--- DATA TO USE ---

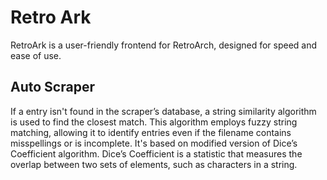 # Retro Ark

RetroArk is a user-friendly frontend for RetroArch, designed for speed and ease of use.

## Auto Scraper

If a entry isn't found in the scraper’s database, a string similarity algorithm is used to find the closest match. This algorithm employs fuzzy string matching, allowing it to identify entries even if the filename contains misspellings or is incomplete. It's based on modified version of Dice’s Coefficient algorithm. Dice’s Coefficient is a statistic that measures the overlap between two sets of elements, such as characters in a string.
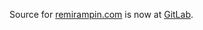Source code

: Source for [remirampin.com](https://remirampin.com) is now at [GitLab](https://gitlab.com/remram44/personal-website).

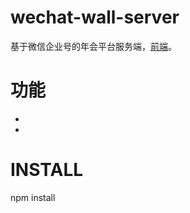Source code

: wechat-wall-server
======

基于微信企业号的年会平台服务端，[前端](https://github.com/zhoujinshi/wechat-wall/tree/master/wechat-wall-master)。


功能
======
-
-

INSTALL
======

npm install
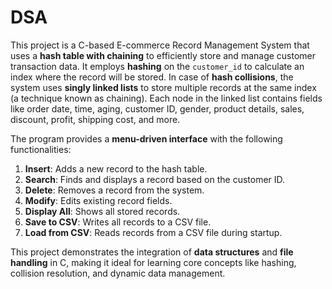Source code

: # DSA
This project is a C-based E-commerce Record Management System that uses a **hash table with chaining** to efficiently store and manage customer transaction data. It employs **hashing** on the `customer_id` to calculate an index where the record will be stored. In case of **hash collisions**, the system uses **singly linked lists** to store multiple records at the same index (a technique known as chaining). Each node in the linked list contains fields like order date, time, aging, customer ID, gender, product details, sales, discount, profit, shipping cost, and more.

The program provides a **menu-driven interface** with the following functionalities:

1. **Insert**: Adds a new record to the hash table.
2. **Search**: Finds and displays a record based on the customer ID.
3. **Delete**: Removes a record from the system.
4. **Modify**: Edits existing record fields.
5. **Display All**: Shows all stored records.
6. **Save to CSV**: Writes all records to a CSV file.
7. **Load from CSV**: Reads records from a CSV file during startup.

This project demonstrates the integration of **data structures** and **file handling** in C, making it ideal for learning core concepts like hashing, collision resolution, and dynamic data management.
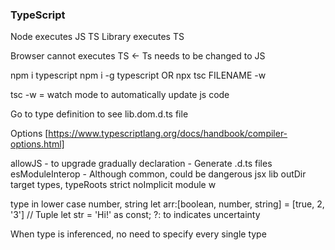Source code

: ### TypeScript

Node executes JS
TS Library executes TS

Browser cannot executes TS <- Ts needs to be changed to JS

npm i typescript
npm i -g typescript OR npx tsc FILENAME -w

tsc -w = watch mode to automatically update js code

Go to type definition to see lib.dom.d.ts file

Options
[https://www.typescriptlang.org/docs/handbook/compiler-options.html]

allowJS - to upgrade gradually
declaration - Generate .d.ts files
esModuleInterop - Although common, could be dangerous
jsx
lib
outDir
target
types, typeRoots
strict
noImplicit
module
w

type in lower case
number, string
let arr:[boolean, number, string] = [true, 2, '3'] // Tuple
let str = 'Hi!' as const;
?: to indicates uncertainty

When type is inferenced, no need to specify every single type
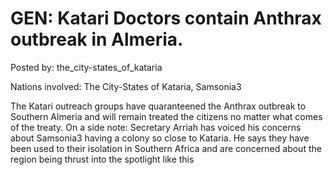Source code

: # GEN: Katari Doctors contain Anthrax outbreak in Almeria.

Posted by: the_city-states_of_kataria

Nations involved: The City-States of Kataria, Samsonia3

The Katari outreach groups have quaranteened the Anthrax outbreak to Southern Almeria and will remain treated the citizens no matter what comes of the treaty. On a side note: Secretary Arriah has voiced his concerns about Samsonia3 having a colony so close to Kataria. He says they have been used to their isolation in Southern Africa and are concerned about the region being thrust into the spotlight like this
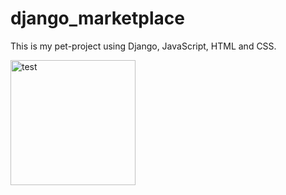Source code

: # django_marketplace

This is my pet-project using Django, JavaScript, HTML and CSS.

 <img width="200px" src="/media/item_images/screen.png" alt="test"/>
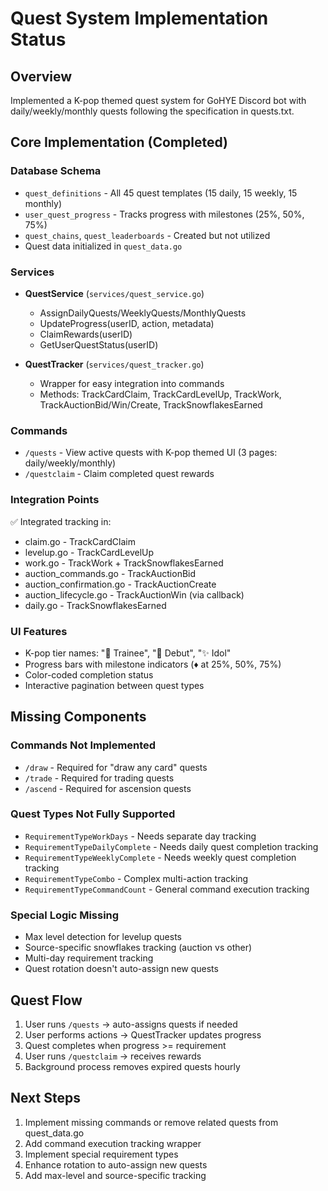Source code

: # Quest System Implementation Status

## Overview
Implemented a K-pop themed quest system for GoHYE Discord bot with daily/weekly/monthly quests following the specification in quests.txt.

## Core Implementation (Completed)

### Database Schema
- `quest_definitions` - All 45 quest templates (15 daily, 15 weekly, 15 monthly)
- `user_quest_progress` - Tracks progress with milestones (25%, 50%, 75%)
- `quest_chains`, `quest_leaderboards` - Created but not utilized
- Quest data initialized in `quest_data.go`

### Services
- **QuestService** (`services/quest_service.go`)
  - AssignDailyQuests/WeeklyQuests/MonthlyQuests
  - UpdateProgress(userID, action, metadata)
  - ClaimRewards(userID) 
  - GetUserQuestStatus(userID)

- **QuestTracker** (`services/quest_tracker.go`)
  - Wrapper for easy integration into commands
  - Methods: TrackCardClaim, TrackCardLevelUp, TrackWork, TrackAuctionBid/Win/Create, TrackSnowflakesEarned

### Commands
- `/quests` - View active quests with K-pop themed UI (3 pages: daily/weekly/monthly)
- `/questclaim` - Claim completed quest rewards

### Integration Points
✅ Integrated tracking in:
- claim.go - TrackCardClaim
- levelup.go - TrackCardLevelUp  
- work.go - TrackWork + TrackSnowflakesEarned
- auction_commands.go - TrackAuctionBid
- auction_confirmation.go - TrackAuctionCreate
- auction_lifecycle.go - TrackAuctionWin (via callback)
- daily.go - TrackSnowflakesEarned

### UI Features
- K-pop tier names: "🎵 Trainee", "🌟 Debut", "✨ Idol"
- Progress bars with milestone indicators (♦ at 25%, 50%, 75%)
- Color-coded completion status
- Interactive pagination between quest types

## Missing Components

### Commands Not Implemented
- `/draw` - Required for "draw any card" quests
- `/trade` - Required for trading quests  
- `/ascend` - Required for ascension quests

### Quest Types Not Fully Supported
- `RequirementTypeWorkDays` - Needs separate day tracking
- `RequirementTypeDailyComplete` - Needs daily quest completion tracking
- `RequirementTypeWeeklyComplete` - Needs weekly quest completion tracking
- `RequirementTypeCombo` - Complex multi-action tracking
- `RequirementTypeCommandCount` - General command execution tracking

### Special Logic Missing
- Max level detection for levelup quests
- Source-specific snowflakes tracking (auction vs other)
- Multi-day requirement tracking
- Quest rotation doesn't auto-assign new quests

## Quest Flow
1. User runs `/quests` → auto-assigns quests if needed
2. User performs actions → QuestTracker updates progress
3. Quest completes when progress >= requirement
4. User runs `/questclaim` → receives rewards
5. Background process removes expired quests hourly

## Next Steps
1. Implement missing commands or remove related quests from quest_data.go
2. Add command execution tracking wrapper
3. Implement special requirement types
4. Enhance rotation to auto-assign new quests
5. Add max-level and source-specific tracking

---

** PROBLEM DETAILS **
The data above, line by line: transcribe it exactly and drop the pictures.

** EXERCISE OUTPUT **
 # Retro Ark

RetroArk is a user-friendly frontend for RetroArch, designed for speed and ease of use.

## Auto Scraper

If a entry isn't found in the scraper’s database, a string similarity algorithm is used to find the closest match. This algorithm employs fuzzy string matching, allowing it to identify entries even if the filename contains misspellings or is incomplete. It's based on modified version of Dice’s Coefficient algorithm. Dice’s Coefficient is a statistic that measures the overlap between two sets of elements, such as characters in a string.
Source code

: Source for [remirampin.com](https://remirampin.com) is now at [GitLab](https://gitlab.com/remram44/personal-website).

Source code

: wechat-wall-server
======

基于微信企业号的年会平台服务端，[前端](https://github.com/zhoujinshi/wechat-wall/tree/master/wechat-wall-master)。


功能
======
-
-

INSTALL
======

npm install
Source code

: # DSA
This project is a C-based E-commerce Record Management System that uses a **hash table with chaining** to efficiently store and manage customer transaction data. It employs **hashing** on the `customer_id` to calculate an index where the record will be stored. In case of **hash collisions**, the system uses **singly linked lists** to store multiple records at the same index (a technique known as chaining). Each node in the linked list contains fields like order date, time, aging, customer ID, gender, product details, sales, discount, profit, shipping cost, and more.

The program provides a **menu-driven interface** with the following functionalities:

1. **Insert**: Adds a new record to the hash table.
2. **Search**: Finds and displays a record based on the customer ID.
3. **Delete**: Removes a record from the system.
4. **Modify**: Edits existing record fields.
5. **Display All**: Shows all stored records.
6. **Save to CSV**: Writes all records to a CSV file.
7. **Load from CSV**: Reads records from a CSV file during startup.

This project demonstrates the integration of **data structures** and **file handling** in C, making it ideal for learning core concepts like hashing, collision resolution, and dynamic data management.
Source code

: ### TypeScript

Node executes JS
TS Library executes TS

Browser cannot executes TS <- Ts needs to be changed to JS

npm i typescript
npm i -g typescript OR npx tsc FILENAME -w

tsc -w = watch mode to automatically update js code

Go to type definition to see lib.dom.d.ts file

Options
[https://www.typescriptlang.org/docs/handbook/compiler-options.html]

allowJS - to upgrade gradually
declaration - Generate .d.ts files
esModuleInterop - Although common, could be dangerous
jsx
lib
outDir
target
types, typeRoots
strict
noImplicit
module
w

type in lower case
number, string
let arr:[boolean, number, string] = [true, 2, '3'] // Tuple
let str = 'Hi!' as const;
?: to indicates uncertainty

When type is inferenced, no need to specify every single type
Source code

: # GEN: Katari Doctors contain Anthrax outbreak in Almeria.

Posted by: the_city-states_of_kataria

Nations involved: The City-States of Kataria, Samsonia3

The Katari outreach groups have quaranteened the Anthrax outbreak to Southern Almeria and will remain treated the citizens no matter what comes of the treaty. On a side note: Secretary Arriah has voiced his concerns about Samsonia3 having a colony so close to Kataria. He says they have been used to their isolation in Southern Africa and are concerned about the region being thrust into the spotlight like this
Source code

: # django_marketplace

This is my pet-project using Django, JavaScript, HTML and CSS.

 <img width="200px" src="/media/item_images/screen.png" alt="test"/>
Source code

: # Quest System Implementation Status

## Overview
Implemented a K-pop themed quest system for GoHYE Discord bot with daily/weekly/monthly quests following the specification in quests.txt.

## Core Implementation (Completed)

### Database Schema
- `quest_definitions` - All 45 quest templates (15 daily, 15 weekly, 15 monthly)
- `user_quest_progress` - Tracks progress with milestones (25%, 50%, 75%)
- `quest_chains`, `quest_leaderboards` - Created but not utilized
- Quest data initialized in `quest_data.go`

### Services
- **QuestService** (`services/quest_service.go`)
  - AssignDailyQuests/WeeklyQuests/MonthlyQuests
  - UpdateProgress(userID, action, metadata)
  - ClaimRewards(userID) 
  - GetUserQuestStatus(userID)

- **QuestTracker** (`services/quest_tracker.go`)
  - Wrapper for easy integration into commands
  - Methods: TrackCardClaim, TrackCardLevelUp, TrackWork, TrackAuctionBid/Win/Create, TrackSnowflakesEarned

### Commands
- `/quests` - View active quests with K-pop themed UI (3 pages: daily/weekly/monthly)
- `/questclaim` - Claim completed quest rewards

### Integration Points
✅ Integrated tracking in:
- claim.go - TrackCardClaim
- levelup.go - TrackCardLevelUp  
- work.go - TrackWork + TrackSnowflakesEarned
- auction_commands.go - TrackAuctionBid
- auction_confirmation.go - TrackAuctionCreate
- auction_lifecycle.go - TrackAuctionWin (via callback)
- daily.go - TrackSnowflakesEarned

### UI Features
- K-pop tier names: "🎵 Trainee", "🌟 Debut", "✨ Idol"
- Progress bars with milestone indicators (♦ at 25%, 50%, 75%)
- Color-coded completion status
- Interactive pagination between quest types

## Missing Components

### Commands Not Implemented
- `/draw` - Required for "draw any card" quests
- `/trade` - Required for trading quests  
- `/ascend` - Required for ascension quests

### Quest Types Not Fully Supported
- `RequirementTypeWorkDays` - Needs separate day tracking
- `RequirementTypeDailyComplete` - Needs daily quest completion tracking
- `RequirementTypeWeeklyComplete` - Needs weekly quest completion tracking
- `RequirementTypeCombo` - Complex multi-action tracking
- `RequirementTypeCommandCount` - General command execution tracking

### Special Logic Missing
- Max level detection for levelup quests
- Source-specific snowflakes tracking (auction vs other)
- Multi-day requirement tracking
- Quest rotation doesn't auto-assign new quests

## Quest Flow
1. User runs `/quests` → auto-assigns quests if needed
2. User performs actions → QuestTracker updates progress
3. Quest completes when progress >= requirement
4. User runs `/questclaim` → receives rewards
5. Background process removes expired quests hourly

## Next Steps
1. Implement missing commands or remove related quests from quest_data.go
2. Add command execution tracking wrapper
3. Implement special requirement types
4. Enhance rotation to auto-assign new quests
5. Add max-level and source-specific tracking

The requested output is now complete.